The topic for today’s column came to me the other day when I saw the new Robert Redford movie All is Lost. It’s about a man (Redford) sailing alone in the Indian Ocean. His troubles start when his boat hits a shipping container that’s fallen off a cargo ship. The container punctures a hole in the side of his boat a bit above the water line.

All the reviews I had read mentioned that during the whole movie, Redford says only a couple dozen lines. In fact, nearly all the lines are part of a voice-over at the very beginning of the film. In the voice-over he’s re-reading the last entry he’s written in his ship’s log. Clearly, the dramatic reason for the voice-over is to make viewers wonder who the entry is intended for, who he has left behind in taking this journey, and so on. About the only other time he speaks in the film is when he tries to radio an SOS call and when he tries to get the attention of a loud cargo ship that’s streaming by. (Oh, and once, just once, out of sheer desperation he does say – actually, it’s more of a scream – the f word.)

As I was watching the movie, I understood that the whole no talking thing was a dramatic device, but I found it really odd that Redford (or should I say, the character he was portraying) didn’t talk to himself at all. Not a mumble, not a murmur, not even so much as a sigh – other than the one swear word.

I first realized how unnatural his silence seemed to me in the scene where he attempts to radio the SOS. The scene is quite dramatic because it unfolds over a series of actions that start with him lugging the heavy marine battery up on the deck from below. The VHS radio is also up on the deck – he brought it up in hopes the sun would dry it out.

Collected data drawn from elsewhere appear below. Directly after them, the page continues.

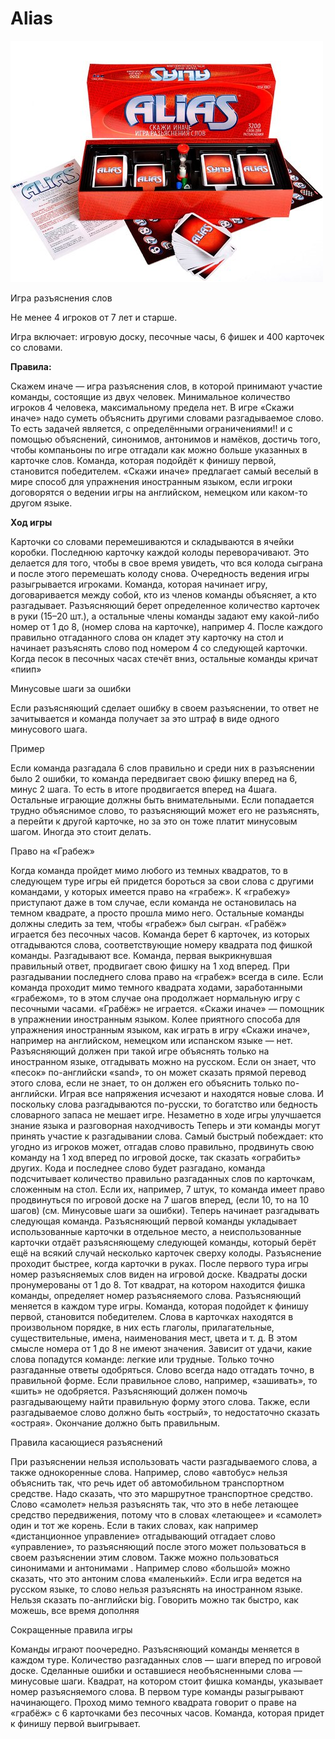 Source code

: # Alias

![alias](img/alias.jpg)

Игра разъяснения слов 

Не менее 4 игроков от 7 лет и старше.

Игра включает: игровую доску, песочные часы, 6 фишек и 400 карточек со словами.

  
**Правила:**

Скажем иначе — игра разъяснения слов, в которой принимают участие команды, состоящие из двух человек. Минимальное количество игроков 4 человека, максимальному предела нет. 
В игре «Скажи иначе» надо суметь объяснить другими словами разгадываемое слово. То есть задачей является, с определёнными ограничениями!! и с помощью объяснений, синонимов, антонимов и намёков, достичь того, чтобы компаньоны по игре отгадали как можно больше указанных в карточке слов. Команда, которая подойдёт к финишу первой, становится победителем. 
«Скажи иначе» предлагает самый веселый в мире способ для упражнения иностранным языком, если игроки договорятся о ведении игры на английском, немецком или каком-то другом языке. 
  
**Ход  игры**

Карточки со словами перемешиваются и складываются в ячейки коробки. Последнюю карточку каждой колоды переворачивают. Это делается для того, чтобы в свое время увидеть, что вся колода сыграна и после этого перемешать колоду снова. Очередность ведения игры разыгрывается игроками. Команда, которая начинает игру, договаривается между собой, кто из членов команды объясняет, а кто разгадывает. Разъясняющий берет определенное количество карточек в руки (15–20 шт.), а остальные члены команды задают ему какой-либо номер от 1 до 8, (номер слова на карточке), например 4. После каждого правильно отгаданного слова он кладет эту карточку на стол и начинает разъяснять слово под номером 4 со следующей карточки. Когда песок в песочных часах стечёт вниз, остальные команды кричат «пиип» 
  
Минусовые шаги за ошибки

Если разъясняющий сделает ошибку в своем разъяснении, то ответ не зачитывается и команда получает за это штраф в виде одного минусового шага. 
  
Пример

Если команда разгадала 6 слов правильно и среди них в разъяснении было 2 ошибки, то команда передвигает свою фишку вперед на 6, минус 2 шага. То есть в итоге продвигается вперед на 4шага. Остальные играющие должны быть внимательными. 
Если попадается трудно объяснимое слово, то разъясняющий может его не разъяснять, а перейти к другой карточке, но за это он тоже платит минусовым шагом. Иногда это стоит делать. 
  
Право на «Грабеж»

Когда команда пройдет мимо любого из темных квадратов, то в следующем туре игры ей придется бороться за свои слова с другими командами, у которых имеется право на «грабеж». К «грабежу» приступают даже в том случае, если команда не остановилась на темном квадрате, а просто прошла мимо него. Остальные команды должны следить за тем, чтобы «грабеж» был сыгран. «Грабёж» играется без песочных часов. Команда берет 6 карточек, из которых отгадываются слова, соответствующие номеру квадрата под фишкой команды. Разгадывают все. Команда, первая выкрикнувшая правильный ответ, продвигает свою фишку на 1 ход вперед. При разгадывании последнего слова право на «грабеж» всегда в силе. 
Если команда проходит мимо темного квадрата ходами, заработанными «грабежом», то в этом случае она продолжает нормальную игру с песочными часами. «Грабёж» не играется. 
«Скажи иначе» — помощник в упражнении иностранным языком. 
Колее приятного способа для упражнения иностранным языком, как играть в игру «Скажи иначе», например на английском, немецком или испанском языке — нет. Разъясняющий должен при такой игре объяснять только на иностранном языке, отгадывать можно на русском. Если он знает, что «песок» по-английски «sand», то он может сказать прямой перевод этого слова, если не знает, то он должен его объяснить только по-английски. Играя все напряжения исчезают и находятся новые слова. И поскольку слова разгадываются по-русски, то богатство или бедность словарного запаса не мешает игре. Незаметно в ходе игры улучшается знание языка и разговорная находчивость Теперь и эти команды могут принять участие к разгадывании слова. Самый быстрый побеждает: кто угодно из игроков может, отгадав слово правильно, продвинуть свою команду на 1 ход вперед по игровой доске, так сказать «ограбить» других. 
Кода и последнее слово будет разгадано, команда подсчитывает количество правильно разгаданных слов по карточкам, сложенным на стол. Если их, например, 7 штук, то команда имеет право продвинуться по игровой доске на 7 шагов вперед, (если 10, то на 10 шагов) (см. Минусовые шаги за ошибки). 
Теперь начинает разгадывать следующая команда. Разъясняющий первой команды укладывает использованные карточки в отдельное место, а неиспользованные карточки отдаёт разъясняющему следующей команды, который берёт ещё на всякий случай несколько карточек сверху колоды. Разъяснение проходит быстрее, когда карточки в руках. 
После первого тура игры номер разъясняемых слов виден на игровой доске. Квадраты доски пронумерованы от 1 до 8. Тот квадрат, на котором находится фишка команды, определяет номер разъясняемого слова. 
Разъясняющий меняется в каждом туре игры. 
Команда, которая подойдет к финишу первой, становится победителем. 
Слова в карточках находятся в произвольном порядке, в них есть глаголы, прилагательные, существительные, имена, наименования мест, цвета и т. д. В этом смысле номера от 1 до 8 не имеют значения. Зависит от удачи, какие слова попадутся команде: легкие или трудные. 
Только  точно разгаданные ответы одобряться. 
Слово всегда надо отгадать точно, в правильной форме. Если правильное слово, например, «зашивать», то «шить» не одобряется. Разъясняющий должен помочь разгадывающему найти правильную форму этого слова. Также, если разгадываемое слово должно быть «острый», то недостаточно сказать «острая». Окончание должно быть правильным. 
  
Правила касающиеся разъяснений

При разъяснении нельзя использовать части разгадываемого слова, а также однокоренные слова. Например, слово «автобус» нельзя объяснить так, что речь идет об автомобильном транспортном средстве. Надо сказать, что это маршрутное транспортное средство. Слово «самолет» нельзя разъяснять так, что это в небе летающее средство передвижения, потому что в словах «летающее» и «самолет» один и тот же корень. Если в таких словах, как например «дистанционное управление» отгадывающий отгадает слово «управление», то разъясняющий после этого может пользоваться в своем разъяснении этим словом. Также можно пользоваться синонимами и антонимами . Например слово «большой» можно сказать, что это антоним слова «маленький». Если игра ведется на русском языке, то слово нельзя разъяснять на иностранном языке. Нельзя сказать по-английски big.  Говорить можно так быстро, как можешь, все время дополняя 
  
Сокращенные правила игры

Команды играют поочередно. Разъясняющий команды меняется в каждом туре. Количество разгаданных слов — шаги вперед по игровой доске. 
Сделанные ошибки и оставшиеся необъясненными слова — минусовые шаги. 
Квадрат, на котором стоит фишка команды, указывает номер разъясняемого слова. В первом туре команды разыгрывают начинающего. 
Проход мимо темного квадрата говорит о праве на «грабёж» с 6 карточками без песочных часов. 
Команда, которая придет к финишу первой выигрывает.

As he carefully attaches the first lead from the radio to the battery terminal I suddenly felt as though it was me attaching the radio and as I was mentally going through the motions, I found myself (silently) mumbling: Please work, please work, please work. I repeated this mantra silently only because I was in a packed theatre. Had I been alone, trust me, it wouldn’t have been some form of self-talk – it would have been clearly audible.

Many times during the movie I felt almost transported into the action. And, whenever that happened, I also inevitably noticed myself (silently) saying something – whether I was imploring some line to hold fast, or reminding myself to close the cabin hatch, or sometimes just letting out the odd “whew” when something went right. And every time I suppressed a word or sigh (so as not to bother those around me in the theatre), I just couldn’t believe that Redford didn’t utter a sound.

I saw the movie with a friend who’s also a sailor and afterwards I mentioned that I found it hard to believe that a guy all alone wouldn’t be talking to himself as he did things. My friend said the only thing he found odd was that the guy didn’t swear more out of exasperation. Not sure if my friend’s comment was just in jest, I explained that the character’s silence made me feel oddly self-conscious about how much I talk to myself when I’m alone.

I was sure that after more fully explaining what I meant and giving him an example, my friend would say, “Oh, yeah – I guess I do that too”. But instead, he thought about it and said, “No, I don’t really talk out loud to myself – other than the occasional swear word …” I let it go at that, but since the movie, I’ve thought about it a lot.

I can’t help wonder whether it’s particularly uncommon to talk out loud when there’s no one else there to hear you. I’ve also wondered whether doing so might be more common for those of us who spend more time alone. Is it some sort of need to hear a human voice every now and then?  (If that’s the case, then surely a guy alone for days on end in a boat in the middle of a big, lonely ocean would have felt compelled to utter a few words out loud.) Or is talking to yourself out loud just a quirky habit?

Don’t worry – I don’t think I’m going crazy or anything. (Besides, there’s that old saying that there’s nothing wrong with talking to yourself out loud – it’s only when you start to answer yourself that you have to worry.) But I do wonder whether others talk to themselves out loud much. What about you? What do you hear when you’re alone?